Moorthy stresses that although integrating greater levels of digitalisation into key parts of the function is important for reaching out to individual employees, established systems should not be overhauled overnight.

“Hexaware has been in business for more than 30 years, with over 28,000 employees, and our systems have evolved over time,” she explains. “When you’re dealing with things on that scale over that long, a complete digital overhaul wouldn’t make sense because certain processes need to be integrated. It’s important for being able to track user data if things are integrated rather than scrapped completely. 

“Through this process, we have successfully been able to monitor our distributed workforce, implement more individualised contact with employees, and assign different groups and individuals to different HR teams. That way, when an employee needs to speak to HR, they get someone whose core purpose is to try to understand specific departmental issues, learn about their aspirations and how complexities can be reduced. The interaction between employees spread across global networks is also likely to be better since coordination now happens much more easily across time zones.”

To that end, Moorthy says, Hexaware has adopted an AI tool that makes seven connects per employee within their first year at Hexaware and at least twice every year from there on. The idea is to gauge and track employee sentiment, enabling HR to flag and address any potential issues at as early a stage as possible. 

Talent acquisition and management

Moorthy concedes that challenges for HR go beyond managing the needs of the current workforce. Changes in working structures have also made talent acquisition and employee progression more of a challenge.

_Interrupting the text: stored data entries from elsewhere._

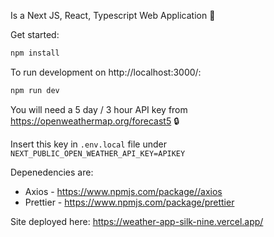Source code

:Is a Next JS, React, Typescript Web Application :sunrise:

Get started:

```bash
npm install
```

To run development on http://localhost:3000/:

```bash
npm run dev
```

You will need a 5 day / 3 hour API key from https://openweathermap.org/forecast5 :lock:

Insert this key in `.env.local` file under `NEXT_PUBLIC_OPEN_WEATHER_API_KEY=APIKEY`

Depenedencies are:
* Axios - https://www.npmjs.com/package//axios
* Prettier - https://www.npmjs.com/package/prettier

Site deployed here:
https://weather-app-silk-nine.vercel.app/
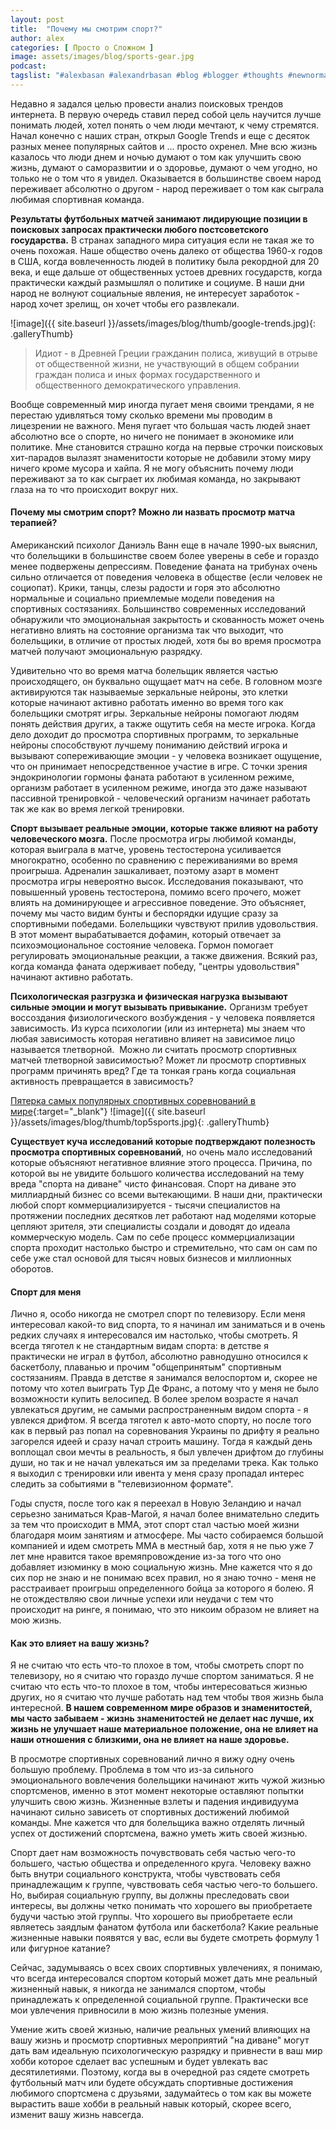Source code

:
 ```yaml
---
layout: post
title:  "Почему мы смотрим спорт?"
author: alex
categories: [ Просто о Сложном ]
image: assets/images/blog/sports-gear.jpg
podcast:
tagslist: "#alexbasan #alexandrbasan #blog #blogger #thoughts #newnormal #lifeisgood #freedom #life #lifechoice #sport #dreams #алексбасан #александрбасан #блог #блоггер #простоосложном #какработаетмир #какустроенмир #выбор #жизненныйвыбор #жизнь #личныйопыт #мир #нашмир #мечты #спорт #футбол #матч"
---
```


Недавно я задался целью провести анализ поисковых трендов интернета. В первую очередь ставил перед собой цель научится лучше понимать людей, хотел понять о чем люди мечтают, к чему стремятся. Начал конечно с наших стран, открыл Google Trends и еще с десяток разных менее популярных сайтов и ... просто охренел. Мне всю жизнь казалось что люди днем и ночью думают о том как улучшить свою жизнь, думают о саморазвитии и о здоровье, думают о чем угодно, но только не о том что я увидел. Оказывается в большинстве своем народ переживает абсолютно о другом - народ переживает о том как сыграла любимая спортивная команда.

**Результаты футбольных матчей занимают лидирующие позиции в поисковых запросах практически любого постсоветского государства.** В странах западного мира ситуация если не такая же то очень похожая. Наше общество очень далеко от общества 1960-х годов в США, когда вовлеченность людей в политику была рекордной для 20 века, и еще дальше от общественных устоев древних государств, когда практически каждый размышлял о политике и социуме. В наши дни народ не волнуют социальные явления, не интересует заработок - народ хочет зрелищ, он хочет чтобы его развлекали.

![image]({{ site.baseurl }}/assets/images/blog/thumb/google-trends.jpg){: .galleryThumb}

> Идиот - в Древней Греции гражданин полиса, живущий в отрыве от общественной жизни, не участвующий в общем собрании граждан полиса и иных формах государственного и общественного демократического управления.

Вообще современный мир иногда пугает меня своими трендами, я не перестаю удивляться тому сколько времени мы проводим в лицезрении не важного. Меня пугает что большая часть людей знает абсолютно все о спорте, но ничего не понимает в экономике или политике. Мне становится страшно когда на первые строчки поисковых хит-парадов вылазят знаменитости которые не добавили этому миру ничего кроме мусора и хайпа. Я не могу объяснить почему люди переживают за то как сыграет их любимая команда, но закрывают глаза на то что происходит вокруг них.

#### Почему мы смотрим спорт? Можно ли назвать просмотр матча терапией?

Американский психолог Даниэль Ванн еще в начале 1990-ых выяснил, что болельщики в большинстве своем более уверены в себе и гораздо менее подвержены депрессиям. Поведение фаната на трибунах очень сильно отличается от поведения человека в обществе (если человек не социопат). Крики, танцы, слезы радости и горя это абсолютно нормальные и социально приемлемые модели поведения на спортивных состязаниях. Большинство современных исследований обнаружили что эмоциональная закрытость и скованность может очень негативно влиять на состояние организма так что выходит, что болельщики, в отличие от простых людей, хотя бы во время просмотра матчей получают эмоциональную разрядку.

Удивительно что во время матча болельщик является частью происходящего, он буквально ощущает матч на себе. В головном мозге активируются так называемые зеркальные нейроны, это клетки которые начинают активно работать именно во время того как болельщики смотрят игры. Зеркальные нейроны помогают людям понять действия других, а также ощутить себя на месте игрока. Когда дело доходит до просмотра спортивных программ, то зеркальные нейроны способствуют лучшему пониманию действий игрока и вызывают сопереживающие эмоции - у человека возникает ощущение, что он принимает непосредственное участие в игре. С точки зрения эндокринологии гормоны фаната работают в усиленном режиме, организм работает в усиленном режиме, иногда это даже называют пассивной тренировкой - человеческий организм начинает работать так же как во время легкой тренировки.

**Спорт вызывает реальные эмоции, которые также влияют на работу человеческого мозга.** После просмотра игры любимой команды, которая выиграла в матче, уровень тестостерона усиливается многократно, особенно по сравнению с переживаниями во время проигрыша. Адреналин зашкаливает, поэтому азарт в момент просмотра игры невероятно высок. Исследования показывают, что повышенный уровень тестостерона, помимо всего прочего, может влиять на доминирующее и агрессивное поведение. Это объясняет, почему мы часто видим бунты и беспорядки идущие сразу за спортивными победами. Болельщики чувствуют прилив удовольствия. В этот момент вырабатывается дофамин, который отвечает за психоэмоциональное состояние человека. Гормон помогает регулировать эмоциональные реакции, а также движения. Всякий раз, когда команда фаната одерживает победу, "центры удовольствия" начинают активно работать.

**Психологическая разгрузка и физическая нагрузка вызывают сильные эмоции и могут вызывать привыкание.** Организм требует воссоздания физиологического возбуждения - у человека появляется зависимость. Из курса психологии (или из интернета) мы знаем что любая зависимость которая негативно влияет на зависимое лицо называется тлетворной.  Можно ли считать просмотр спортивных матчей тлетворной зависимостью? Может ли просмотр спортивных программ причинять вред? Где та тонкая грань когда социальная активность превращается в зависимость?

[Пятерка самых популярных спортивных соревнований в мире](https://www.facebook.com/business/news/insights/the-changing-profile-of-sports-fans-around-the-world){:target="_blank"}
![image]({{ site.baseurl }}/assets/images/blog/thumb/top5sports.jpg){: .galleryThumb}


**Существует куча исследований которые подтверждают полезность просмотра спортивных соревнований**, но очень мало исследований которые объясняют негативное влияние этого процесса. Причина, по которой вы не увидите большого количества исследований на тему вреда "спорта на диване" чисто финансовая. Спорт на диване это миллиардный бизнес со всеми вытекающими. В наши дни, практически любой спорт коммерциализируется - тысячи специалистов на протяжении последних десятков лет работают над моделями которые цепляют зрителя, эти специалисты создали и доводят до идеала коммерческую модель. Сам по себе процесс коммерциализации спорта проходит настолько быстро и стремительно, что сам он сам по себе уже стал основой для тысяч новых бизнесов и миллионных оборотов.

#### Спорт для меня

Лично я, особо никогда не смотрел спорт по телевизору. Если меня интересовал какой-то вид спорта, то я начинал им заниматься и в очень редких случаях я интересовался им настолько, чтобы смотреть. Я всегда тяготел к не стандартным видам спорта: в детстве я практически не играл в футбол, абсолютно равнодушно относился к баскетболу, плаванью и прочим "общепринятым" спортивным состязаниям. Правда в детстве я занимался велоспортом и, скорее не потому что хотел выиграть Тур Де Франс, а потому что у меня не было возможности купить велосипед. В более зрелом возрасте я начал увлекаться другим, не самыми распространенным видом спорта - я увлекся дрифтом. Я всегда тяготел к авто-мото спорту, но после того как в первый раз попал на соревнования Украины по дрифту я реально загорелся идеей и сразу начал строить машину. Тогда я каждый день воплощал свои мечты в реальность, я был увлечен дрифтом до глубины души, но так и не начал увлекаться им за пределами трека. Как только я выходил с тренировки или ивента у меня сразу пропадал интерес следить за событиями в "телевизионном формате".

Годы спустя, после того как я переехал в Новую Зеландию и начал серьезно заниматься Крав-Магой, я начал более внимательно следить за тем что происходит в MMA, этот спорт стал частью моей жизни благодаря моим занятиям и атмосфере. Мы часто собираемся большой компанией и идем смотреть MMA в местный бар, хотя я не пью уже 7 лет мне нравится такое времяпровождение из-за того что оно добавляет изюминку в мою социальную жизнь. Мне кажется что я до сих пор не знаю и не понимаю всех правил, но я знаю точно - меня не расстраивает проигрыш определенного бойца за которого я болею. Я не отождествляю свои личные успехи или неудачи с тем что происходит на ринге, я понимаю, что это никоим образом не влияет на мою жизнь.

#### Как это влияет на вашу жизнь?

Я не считаю что есть что-то плохое в том, чтобы смотреть спорт по телевизору, но я считаю что гораздо лучше спортом заниматься. Я не считаю что есть что-то плохое в том, чтобы интересоваться жизнью других, но я считаю что лучше работать над тем чтобы твоя жизнь была интересной. **В нашем современном мире образов и знаменитостей, мы часто забываем - жизнь знаменитостей не делает нас лучше, их жизнь не улучшает наше материальное положение, она не влияет на наши отношения с близкими, она не влияет на наше здоровье.**

В просмотре спортивных соревнований лично я вижу одну очень большую проблему. Проблема в том что из-за сильного эмоционального вовлечения болельщики начинают жить чужой жизнью спортсменов, именно в этот момент некоторые оставляют попытки улучшить свою жизнь. Жизненные взлеты и падения индивидуума начинают сильно зависеть от спортивных достижений любимой команды. Мне кажется что для болельщика важно отделять личный успех от достижений спортсмена, важно уметь жить своей жизнью.

Спорт дает нам возможность почувствовать себя частью чего-то большего, частью общества и определенного круга. Человеку важно быть внутри социального конструкта, чтобы чувствовать себя принадлежащим к группе, чувствовать себя частью чего-то большего. Но, выбирая социальную группу, вы должны преследовать свои интересы, вы должны четко понимать что хорошего вы приобретаете будучи частью этой группы. Что хорошего вы приобретаете если являетесь заядлым фанатом футбола или баскетбола? Какие реальные жизненные навыки появятся у вас, если вы будете смотреть формулу 1 или фигурное катание?

Сейчас, задумываясь о всех своих спортивных увлечениях, я понимаю, что всегда интересовался спортом который может дать мне реальный жизненный навык, я никогда не занимался спортом, чтобы принадлежать к определенной социальной группе. Практически все мои увлечения привносили в мою жизнь полезные умения. 

Умение жить своей жизнью, наличие реальных умений влияющих на вашу жизнь и просмотр спортивных мероприятий "на диване" могут дать вам идеальную психологическую разрядку и привнести в ваш мир хобби которое сделает вас успешным и будет увлекать вас десятилетиями. Поэтому, когда вы в очередной раз сядете смотреть футбольный матч или будете обсуждать спортивные достижения любимого спортсмена с друзьями, задумайтесь о том как вы можете вырастить ваше хобби в реальный навык который, скорее всего, изменит вашу жизнь навсегда.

In order to attract the right people for specific roles, there is an expectation that organisations should be able to cater to specific needs that largely hadn’t existed before 2020. Rather than seeing this as a negative, Moorthy says that it gives businesses the opportunity to up their game, motivate staff, become more agile in how business is done, and create new points of difference with competitors who remain inflexible.

“Workplaces have had to become flexible for the business to survive,” Moorthy continues. “Not just from a people management perspective, but everything: how we move money, where we source our materials from, and how we can deliver the services we’ve promised to our customers. From that perspective, employees know that they have leverage. If something doesn’t work for them, it is much easier now to find a job in a similar field offered by a competitor who will supply those things. It’s a buyer’s market.

“Post-pandemic we started virtual inductions, where before it was all office-based. In fact, it’s advantageous for everyone because pre-pandemic, HR teams had to dedicate hours preparing and conducting office-based inductions for multiple employees across regions, or even countrywide.”

Changing relationships

To some, these concessions to hybrid working might seem as though the power dynamic between employer and employee has fundamentally shifted. While it might be true that organisations have had to give greater consideration to individual needs, Moorthy insists that it is ultimately for the better, since employees are likely to be more motivated and therefore more productive.

“In partnership with one of the best schools in the country, Hexaware recently launched a programme aimed at enriching the lives and careers of women,” Moorthy says. “The objective is to nurture talent, which is something that aligns very closely to our talent strategy and diversity approach across the entire organisation.

“Through this programme and other initiatives like it, we aim to increase the number of women at senior management levels across the organisation. That’s important for any business, since with diversity comes new ideas, improved productivity, the flexibility to be able to adapt to emerging markets and changing circumstances.”

It is softer, human factors like these, according to Moorthy, in combination with smart digitalisation and integration that allow for a more progressive working culture and form of human capital management. One that is not only forward-thinking and business-oriented, but also considers individual needs in a personalised, engaged and holistic way.